EXERCISE DESCRIPTION: Scan the listing and work out how many lines contain the word "Automation". Nothing but the number should be given.

Segment Start: PROVIDED DATA

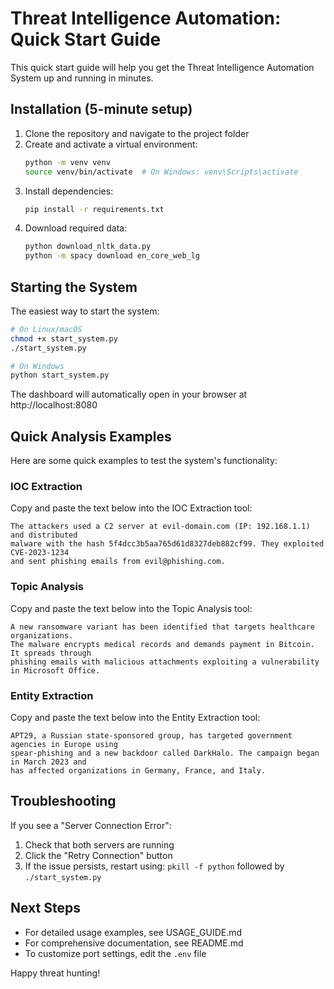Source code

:# Threat Intelligence Automation: Quick Start Guide

This quick start guide will help you get the Threat Intelligence Automation System up and running in minutes.

## Installation (5-minute setup)

1. Clone the repository and navigate to the project folder
2. Create and activate a virtual environment:
   ```bash
   python -m venv venv
   source venv/bin/activate  # On Windows: venv\Scripts\activate
   ```
3. Install dependencies:
   ```bash
   pip install -r requirements.txt
   ```
4. Download required data:
   ```bash
   python download_nltk_data.py
   python -m spacy download en_core_web_lg
   ```

## Starting the System

The easiest way to start the system:

```bash
# On Linux/macOS
chmod +x start_system.py
./start_system.py

# On Windows
python start_system.py
```

The dashboard will automatically open in your browser at http://localhost:8080

## Quick Analysis Examples

Here are some quick examples to test the system's functionality:

### IOC Extraction

Copy and paste the text below into the IOC Extraction tool:

```
The attackers used a C2 server at evil-domain.com (IP: 192.168.1.1) and distributed 
malware with the hash 5f4dcc3b5aa765d61d8327deb882cf99. They exploited CVE-2023-1234 
and sent phishing emails from evil@phishing.com.
```

### Topic Analysis

Copy and paste the text below into the Topic Analysis tool:

```
A new ransomware variant has been identified that targets healthcare organizations. 
The malware encrypts medical records and demands payment in Bitcoin. It spreads through 
phishing emails with malicious attachments exploiting a vulnerability in Microsoft Office.
```

### Entity Extraction

Copy and paste the text below into the Entity Extraction tool:

```
APT29, a Russian state-sponsored group, has targeted government agencies in Europe using 
spear-phishing and a new backdoor called DarkHalo. The campaign began in March 2023 and 
has affected organizations in Germany, France, and Italy.
```

## Troubleshooting

If you see a "Server Connection Error":

1. Check that both servers are running
2. Click the "Retry Connection" button
3. If the issue persists, restart using: `pkill -f python` followed by `./start_system.py`

## Next Steps

- For detailed usage examples, see USAGE_GUIDE.md
- For comprehensive documentation, see README.md
- To customize port settings, edit the `.env` file

Happy threat hunting! 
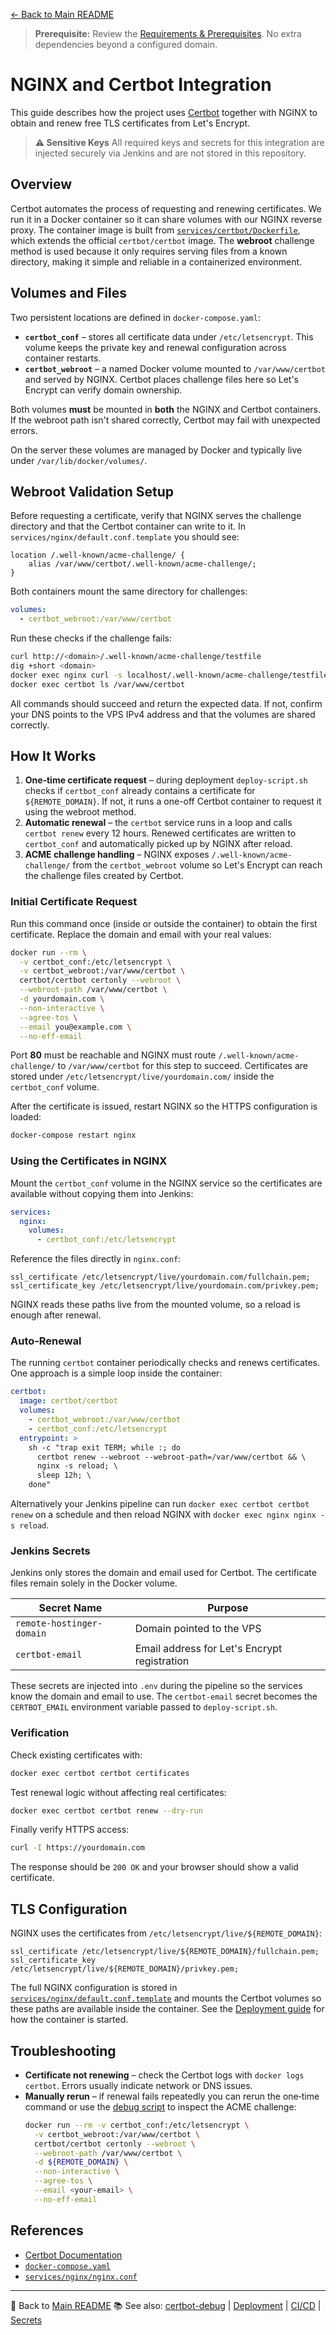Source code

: [← Back to Main README](README/index.md)

> **Prerequisite:** Review the [Requirements & Prerequisites](README/index.md#-requirements--prerequisites). No extra dependencies beyond a configured domain.

# NGINX and Certbot Integration

This guide describes how the project uses [Certbot](https://certbot.eff.org/) together with NGINX to obtain and renew free TLS certificates from Let's Encrypt.

> **⚠️ Sensitive Keys**
> All required keys and secrets for this integration are injected securely via Jenkins and are not stored in this repository.

## Overview

Certbot automates the process of requesting and renewing certificates. We run it in a Docker container so it can share volumes with our NGINX reverse proxy. The container image is built from [`services/certbot/Dockerfile`](../services/certbot/Dockerfile), which extends the official `certbot/certbot` image. The **webroot** challenge method is used because it only requires serving files from a known directory, making it simple and reliable in a containerized environment.

## Volumes and Files

Two persistent locations are defined in `docker-compose.yaml`:

- **`certbot_conf`** – stores all certificate data under `/etc/letsencrypt`. This volume keeps the private key and renewal configuration across container restarts.
- **`certbot_webroot`** – a named Docker volume mounted to `/var/www/certbot` and served by NGINX. Certbot places challenge files here so Let's Encrypt can verify domain ownership.

Both volumes **must** be mounted in **both** the NGINX and Certbot containers. If the webroot path isn't shared correctly, Certbot may fail with unexpected errors.

On the server these volumes are managed by Docker and typically live under `/var/lib/docker/volumes/`.

## Webroot Validation Setup

Before requesting a certificate, verify that NGINX serves the challenge directory and that the Certbot container can write to it. In `services/nginx/default.conf.template` you should see:

```nginx
location /.well-known/acme-challenge/ {
    alias /var/www/certbot/.well-known/acme-challenge/;
}
```

Both containers mount the same directory for challenges:

```yaml
volumes:
  - certbot_webroot:/var/www/certbot
```

Run these checks if the challenge fails:

```bash
curl http://<domain>/.well-known/acme-challenge/testfile
dig +short <domain>
docker exec nginx curl -s localhost/.well-known/acme-challenge/testfile
docker exec certbot ls /var/www/certbot
```

All commands should succeed and return the expected data. If not, confirm your DNS points to the VPS IPv4 address and that the volumes are shared correctly.

## How It Works

1. **One‑time certificate request** – during deployment `deploy-script.sh` checks if `certbot_conf` already contains a certificate for `${REMOTE_DOMAIN}`. If not, it runs a one-off Certbot container to request it using the webroot method.
2. **Automatic renewal** – the `certbot` service runs in a loop and calls `certbot renew` every 12 hours. Renewed certificates are written to `certbot_conf` and automatically picked up by NGINX after reload.
3. **ACME challenge handling** – NGINX exposes `/.well-known/acme-challenge/` from the `certbot_webroot` volume so Let's Encrypt can reach the challenge files created by Certbot.

### Initial Certificate Request

Run this command once (inside or outside the container) to obtain the first certificate. Replace the domain and email with your real values:

```bash
docker run --rm \
  -v certbot_conf:/etc/letsencrypt \
  -v certbot_webroot:/var/www/certbot \
  certbot/certbot certonly --webroot \
  --webroot-path /var/www/certbot \
  -d yourdomain.com \
  --non-interactive \
  --agree-tos \
  --email you@example.com \
  --no-eff-email
```

Port **80** must be reachable and NGINX must route `/.well-known/acme-challenge/` to `/var/www/certbot` for this step to succeed. Certificates are stored under `/etc/letsencrypt/live/yourdomain.com/` inside the `certbot_conf` volume.

After the certificate is issued, restart NGINX so the HTTPS configuration is loaded:

```bash
docker-compose restart nginx
```

### Using the Certificates in NGINX

Mount the `certbot_conf` volume in the NGINX service so the certificates are available without copying them into Jenkins:

```yaml
services:
  nginx:
    volumes:
      - certbot_conf:/etc/letsencrypt
```

Reference the files directly in `nginx.conf`:

```nginx
ssl_certificate /etc/letsencrypt/live/yourdomain.com/fullchain.pem;
ssl_certificate_key /etc/letsencrypt/live/yourdomain.com/privkey.pem;
```

NGINX reads these paths live from the mounted volume, so a reload is enough after renewal.

### Auto‑Renewal

The running `certbot` container periodically checks and renews certificates. One approach is a simple loop inside the container:

```yaml
certbot:
  image: certbot/certbot
  volumes:
    - certbot_webroot:/var/www/certbot
    - certbot_conf:/etc/letsencrypt
  entrypoint: >
    sh -c "trap exit TERM; while :; do
      certbot renew --webroot --webroot-path=/var/www/certbot && \
      nginx -s reload; \
      sleep 12h; \
    done"
```

Alternatively your Jenkins pipeline can run `docker exec certbot certbot renew` on a schedule and then reload NGINX with `docker exec nginx nginx -s reload`.

### Jenkins Secrets

Jenkins only stores the domain and email used for Certbot. The certificate files remain solely in the Docker volume.

| Secret Name                | Purpose       |
|----------------------------|---------------|
| `remote-hostinger-domain`  | Domain pointed to the VPS       |
| `certbot-email`            | Email address for Let's Encrypt registration       |

These secrets are injected into `.env` during the pipeline so the services know the domain and email to use. The `certbot-email` secret becomes the `CERTBOT_EMAIL` environment variable passed to `deploy-script.sh`.

### Verification

Check existing certificates with:

```bash
docker exec certbot certbot certificates
```

Test renewal logic without affecting real certificates:

```bash
docker exec certbot certbot renew --dry-run
```

Finally verify HTTPS access:

```bash
curl -I https://yourdomain.com
```

The response should be `200 OK` and your browser should show a valid certificate.

## TLS Configuration

NGINX uses the certificates from `/etc/letsencrypt/live/${REMOTE_DOMAIN}`:

```nginx
ssl_certificate /etc/letsencrypt/live/${REMOTE_DOMAIN}/fullchain.pem;
ssl_certificate_key /etc/letsencrypt/live/${REMOTE_DOMAIN}/privkey.pem;
```

The full NGINX configuration is stored in [`services/nginx/default.conf.template`](../services/nginx/default.conf.template) and mounts the Certbot volumes so these paths are available inside the container. See the [Deployment guide](deployment.md) for how the container is started.

## Troubleshooting

- **Certificate not renewing** – check the Certbot logs with `docker logs certbot`. Errors usually indicate network or DNS issues.
- **Manually rerun** – if renewal fails repeatedly you can rerun the one‑time command or use the [debug script](certbot-debug.md) to inspect the ACME challenge:
  ```bash
  docker run --rm -v certbot_conf:/etc/letsencrypt \
    -v certbot_webroot:/var/www/certbot \
    certbot/certbot certonly --webroot \
    --webroot-path /var/www/certbot \
    -d ${REMOTE_DOMAIN} \
    --non-interactive \
    --agree-tos \
    --email <your-email> \
    --no-eff-email
  ```

## References

- [Certbot Documentation](https://eff-certbot.readthedocs.io/en/stable/)
- [`docker-compose.yaml`](../docker-compose.yaml)
- [`services/nginx/nginx.conf`](../services/nginx/nginx.conf)

---
🔗 Back to [Main README](README/index.md)
📚 See also: [certbot-debug](certbot-debug.md) | [Deployment](deployment.md) | [CI/CD](ci-cd-pipeline.md) | [Secrets](secrets.md)
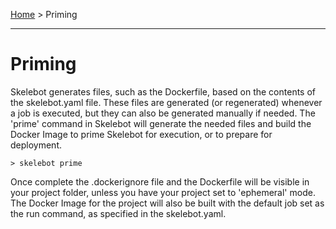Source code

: [Home](index.md) > Priming

---

# Priming

Skelebot generates files, such as the Dockerfile, based on the contents of the skelebot.yaml file. These files are generated (or regenerated) whenever a job is executed, but they can also be generated manually if needed. The 'prime' command in Skelebot will generate the needed files and build the Docker Image to prime Skelebot for execution, or to prepare for deployment.

```
> skelebot prime
```

Once complete the .dockerignore file and the Dockerfile will be visible in your project folder, unless you have your project set to 'ephemeral' mode. The Docker Image for the project will also be built with the default job set as the run command, as specified in the skelebot.yaml.
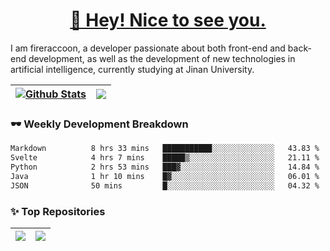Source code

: <h1 align="center"><a href="https://blog.raccooncc.top">👋 Hey! Nice to see you.</a></h1>

I am fireraccoon, a developer passionate about both front-end and back-end development, as well as the development of new technologies in artificial intelligence, currently studying at Jinan University.

| <a href="#"><img src="https://github-readme-stats.raccooncc.top/api?username=fireraccoon&show_icons=true&include_all_commits=true&theme=buefy&hide_border=true" alt="Github Stats" /></a> | <a href="#"><img src="https://github-readme-stats.raccooncc.top/api/top-langs/?username=fireraccoon&layout=compact&theme=buefy&hide_border=true" /></a> |
| --- | --- |

### 🕶 Weekly Development Breakdown

<!--START_SECTION:waka-->

```txt
Markdown          8 hrs 33 mins   ███████████░░░░░░░░░░░░░░   43.83 %
Svelte            4 hrs 7 mins    █████▒░░░░░░░░░░░░░░░░░░░   21.11 %
Python            2 hrs 53 mins   ███▓░░░░░░░░░░░░░░░░░░░░░   14.84 %
Java              1 hr 10 mins    █▓░░░░░░░░░░░░░░░░░░░░░░░   06.01 %
JSON              50 mins         █░░░░░░░░░░░░░░░░░░░░░░░░   04.32 %
```

<!--END_SECTION:waka-->

### ✨ Top Repositories

| <a href="https://github.com/fireraccoon/AdvVis-CNN"><img src="https://github-readme-stats.raccooncc.top/api/pin/?username=fireraccoon&repo=AdvVis-CNN&theme=buefy&hide_border=true" /></a> | <a href="https://github.com/fireraccoon/leetcode-solutions"><img src="https://github-readme-stats.raccooncc.top/api/pin/?username=fireraccoon&repo=leetcode-solutions&theme=buefy&hide_border=true" /></a> |
| --- | --- |
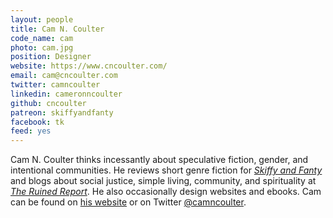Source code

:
 ```yaml
---
layout: people
title: Cam N. Coulter
code_name: cam
photo: cam.jpg
position: Designer
website: https://www.cncoulter.com/
email: cam@cncoulter.com
twitter: camncoulter
linkedin: cameronncoulter
github: cncoulter
patreon: skiffyandfanty
facebook: tk
feed: yes
---
```


Cam N. Coulter thinks incessantly about speculative fiction, gender, and intentional communities. He reviews short genre fiction for [*Skiffy and Fanty*](https://skiffyandfanty.com/author/cameronncoulter/) and blogs about social justice, simple living, community, and spirituality at [*The Ruined Report*](https://theruinedreport.com/author/cameronncoulter/). He also occasionally design websites and ebooks. Cam can be found on [his website](http://www.cncoulter.com/) or on Twitter [@camncoulter](https://twitter.com/camncoulter).

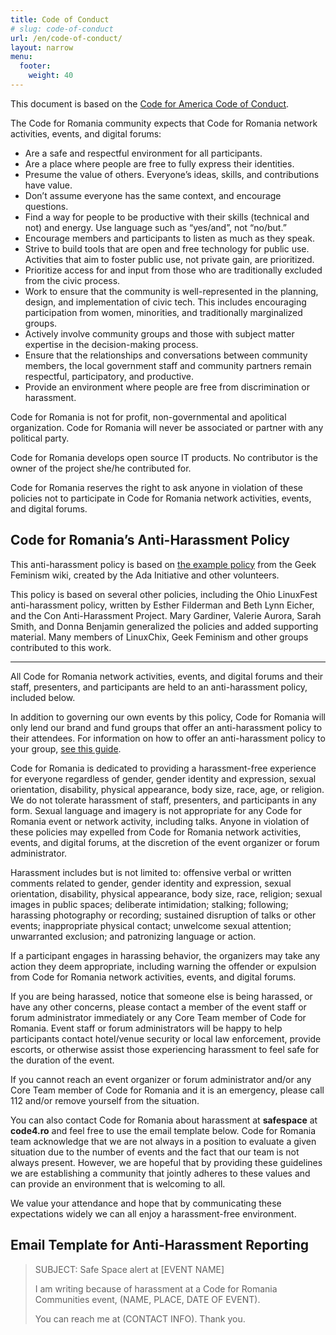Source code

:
 ```yaml
---
title: Code of Conduct
# slug: code-of-conduct
url: /en/code-of-conduct/
layout: narrow
menu: 
  footer:
    weight: 40
---
```

This document is based on the [Code for America Code of Conduct](https://github.com/codeforamerica/codeofconduct).

The Code for Romania community expects that Code for Romania network activities, events, and digital forums:

- Are a safe and respectful environment for all participants.
- Are a place where people are free to fully express their identities.
- Presume the value of others. Everyone’s ideas, skills, and contributions have value.
- Don’t assume everyone has the same context, and encourage questions.
- Find a way for people to be productive with their skills (technical and not) and energy. Use language such as “yes/and”, not “no/but.”
- Encourage members and participants to listen as much as they speak.
- Strive to build tools that are open and free technology for public use. Activities that aim to foster public use, not private gain, are prioritized.
- Prioritize access for and input from those who are traditionally excluded from the civic process.
- Work to ensure that the community is well-represented in the planning, design, and implementation of civic tech. This includes encouraging participation from women, minorities, and traditionally marginalized groups.
- Actively involve community groups and those with subject matter expertise in the decision-making process.
- Ensure that the relationships and conversations between community members, the local government staff and community partners remain respectful, participatory, and productive.
- Provide an environment where people are free from discrimination or harassment.

Code for Romania is not for profit, non-governmental and apolitical organization. Code for Romania will never be associated or partner with any political party.

Code for Romania develops open source IT products. No contributor is the owner of the project she/he contributed for.

Code for Romania reserves the right to ask anyone in violation of these policies not to participate in Code for Romania network activities, events, and digital forums.

## Code for Romania’s Anti-Harassment Policy

This anti-harassment policy is based on [the example policy](http://geekfeminism.wikia.com/wiki/Conference_anti-harassment/Policy) from the Geek Feminism wiki, created by the Ada Initiative and other volunteers.

This policy is based on several other policies, including the Ohio LinuxFest anti-harassment policy, written by Esther Filderman and Beth Lynn Eicher, and the Con Anti-Harassment Project. Mary Gardiner, Valerie Aurora, Sarah Smith, and Donna Benjamin generalized the policies and added supporting material. Many members of LinuxChix, Geek Feminism and other groups contributed to this work.

* * * 

All Code for Romania network activities, events, and digital forums and their staff, presenters, and participants are held to an anti-harassment policy, included below.

In addition to governing our own events by this policy, Code for Romania will only lend our brand and fund groups that offer an anti-harassment policy to their attendees. For information on how to offer an anti-harassment policy to your group, [see this guide](https://docs.google.com/document/d/1Zg2FDt7awgfCmdcbzMwKHMb1A7KDOhs_z7ibCb3TLLQ/view).

Code for Romania is dedicated to providing a harassment-free experience for everyone regardless of gender, gender identity and expression, sexual orientation, disability, physical appearance, body size, race, age, or religion. We do not tolerate harassment of staff, presenters, and participants in any form. Sexual language and imagery is not appropriate for any Code for Romania event or network activity, including talks. Anyone in violation of these policies may expelled from Code for Romania network activities, events, and digital forums, at the discretion of the event organizer or forum administrator.

Harassment includes but is not limited to: offensive verbal or written comments related to gender, gender identity and expression, sexual orientation, disability, physical appearance, body size, race, religion; sexual images in public spaces; deliberate intimidation; stalking; following; harassing photography or recording; sustained disruption of talks or other events; inappropriate physical contact; unwelcome sexual attention; unwarranted exclusion; and patronizing language or action.

If a participant engages in harassing behavior, the organizers may take any action they deem appropriate, including warning the offender or expulsion from Code for Romania network activities, events, and digital forums.

If you are being harassed, notice that someone else is being harassed, or have any other concerns, please contact a member of the event staff or forum administrator immediately or any Core Team member of Code for Romania. Event staff or forum administrators will be happy to help participants contact hotel/venue security or local law enforcement, provide escorts, or otherwise assist those experiencing harassment to feel safe for the duration of the event.

If you cannot reach an event organizer or forum administrator and/or any Core Team member of Code for Romania and it is an emergency, please call 112 and/or remove yourself from the situation.

You can also contact Code for Romania about harassment at **safespace** at **code4.ro** and feel free to use the email template below. Code for Romania team acknowledge that we are not always in a position to evaluate a given situation due to the number of events and the fact that our team is not always present. However, we are hopeful that by providing these guidelines we are establishing a community that jointly adheres to these values and can provide an environment that is welcoming to all.

We value your attendance and hope that by communicating these expectations widely we can all enjoy a harassment-free environment.

## Email Template for Anti-Harassment Reporting

>SUBJECT: Safe Space alert at [EVENT NAME]
>
>I am writing because of harassment at a Code for Romania Communities event, (NAME, PLACE, DATE OF EVENT).
>
>You can reach me at (CONTACT INFO). Thank you.
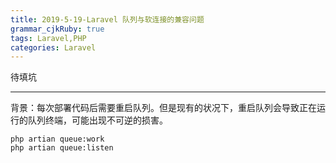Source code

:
 ```yaml
---
title: 2019-5-19-Laravel 队列与软连接的兼容问题
grammar_cjkRuby: true
tags: Laravel,PHP
categories: Laravel
---
```


待填坑

<!-- more -->

---

背景：每次部署代码后需要重启队列。但是现有的状况下，重启队列会导致正在运行的队列终端，可能出现不可逆的损害。

```
php artian queue:work
php artian queue:listen
```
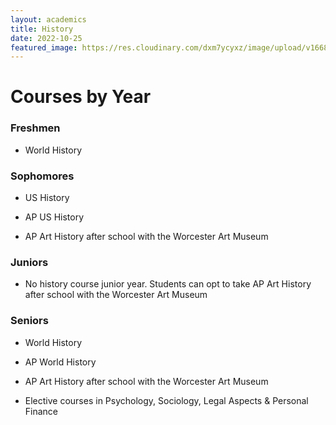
 ```yaml
---
layout: academics
title: History
date: 2022-10-25
featured_image: https://res.cloudinary.com/dxm7ycyxz/image/upload/v1668016855/2022/03/history-image-150x150_lr0lzo.jpg
---
```


# Courses by Year

### Freshmen

- World History

### Sophomores

- US History

- AP US History

- AP Art History after school with the Worcester Art Museum 

### Juniors

- No history course junior year. Students can opt to take AP Art History after school with the Worcester Art Museum

### Seniors

- World History

- AP World History

- AP Art History after school with the Worcester Art Museum 

- Elective courses in Psychology, Sociology, Legal Aspects & Personal Finance

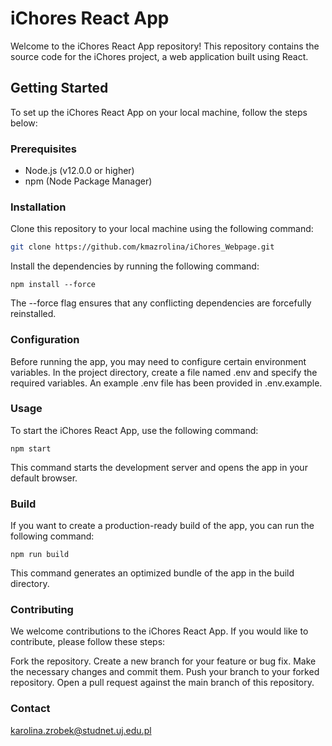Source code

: # iChores React App

Welcome to the iChores React App repository! This repository contains the source code for the iChores project, a web application built using React.

## Getting Started

To set up the iChores React App on your local machine, follow the steps below:

### Prerequisites

- Node.js (v12.0.0 or higher)
- npm (Node Package Manager)

### Installation

Clone this repository to your local machine using the following command:

```bash
git clone https://github.com/kmazrolina/iChores_Webpage.git

```
Install the dependencies by running the following command:

```
npm install --force
```
The --force flag ensures that any conflicting dependencies are forcefully reinstalled.

### Configuration
Before running the app, you may need to configure certain environment variables. In the project directory, create a file named .env and specify the required variables. An example .env file has been provided in .env.example.

### Usage
To start the iChores React App, use the following command:

```
npm start
```
This command starts the development server and opens the app in your default browser.

### Build
If you want to create a production-ready build of the app, you can run the following command:

```
npm run build
```
This command generates an optimized bundle of the app in the build directory.

### Contributing
We welcome contributions to the iChores React App. If you would like to contribute, please follow these steps:

Fork the repository.
Create a new branch for your feature or bug fix.
Make the necessary changes and commit them.
Push your branch to your forked repository.
Open a pull request against the main branch of this repository.

### Contact
karolina.zrobek@studnet.uj.edu.pl
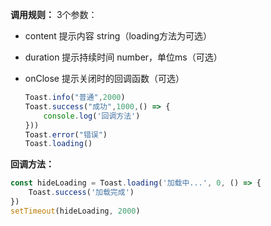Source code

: **调用规则：**
3个参数：

- content 提示内容 string（loading方法为可选）

- duration 提示持续时间 number，单位ms（可选）

- onClose 提示关闭时的回调函数（可选）

  ```js
  Toast.info("普通",2000)
  Toast.success("成功",1000,() => {
      console.log('回调方法')
  }))
  Toast.error("错误")
  Toast.loading()
  ```

**回调方法：**

```js
const hideLoading = Toast.loading('加载中...', 0, () => {
    Toast.success('加载完成')
})
setTimeout(hideLoading, 2000)
```

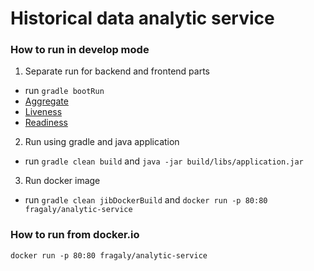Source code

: # Historical data analytic service

### How to run in develop mode
1. Separate run for backend and frontend parts
- run ```gradle bootRun```
- [Aggregate](http://localhost/api/teams/aggregate)
- [Liveness](http://localhost/actuator/health/liveness)
- [Readiness](http://localhost/actuator/health/readiness)

2. Run using gradle and java application
- run ```gradle clean build``` and ```java -jar build/libs/application.jar```

3. Run docker image
- run ```gradle clean jibDockerBuild``` and ```docker run -p 80:80 fragaly/analytic-service```

### How to run from docker.io
```docker run -p 80:80 fragaly/analytic-service```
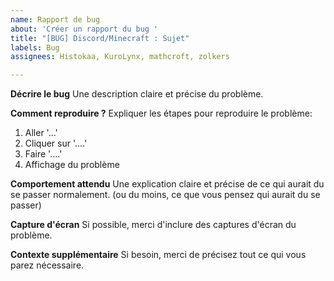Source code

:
 ```yaml
---
name: Rapport de bug
about: 'Créer un rapport du bug '
title: "[BUG] Discord/Minecraft : Sujet"
labels: Bug
assignees: Histokaa, KuroLynx, mathcroft, zolkers

---
```


**Décrire le bug**
Une description claire et précise du problème.

**Comment reproduire ?**
Expliquer les étapes pour reproduire le problème:
1. Aller '...'
2. Cliquer sur '....'
3. Faire '....'
4. Affichage du problème

**Comportement attendu**
Une explication claire et précise de ce qui aurait du se passer normalement. (ou du moins, ce que vous pensez qui aurait du se passer)

**Capture d'écran**
Si possible, merci d'inclure des captures d'écran du problème.

**Contexte supplémentaire**
Si besoin, merci de précisez tout ce qui vous parez nécessaire.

Segment End: PROVIDED DATA

WRITTEN SOLUTION: 2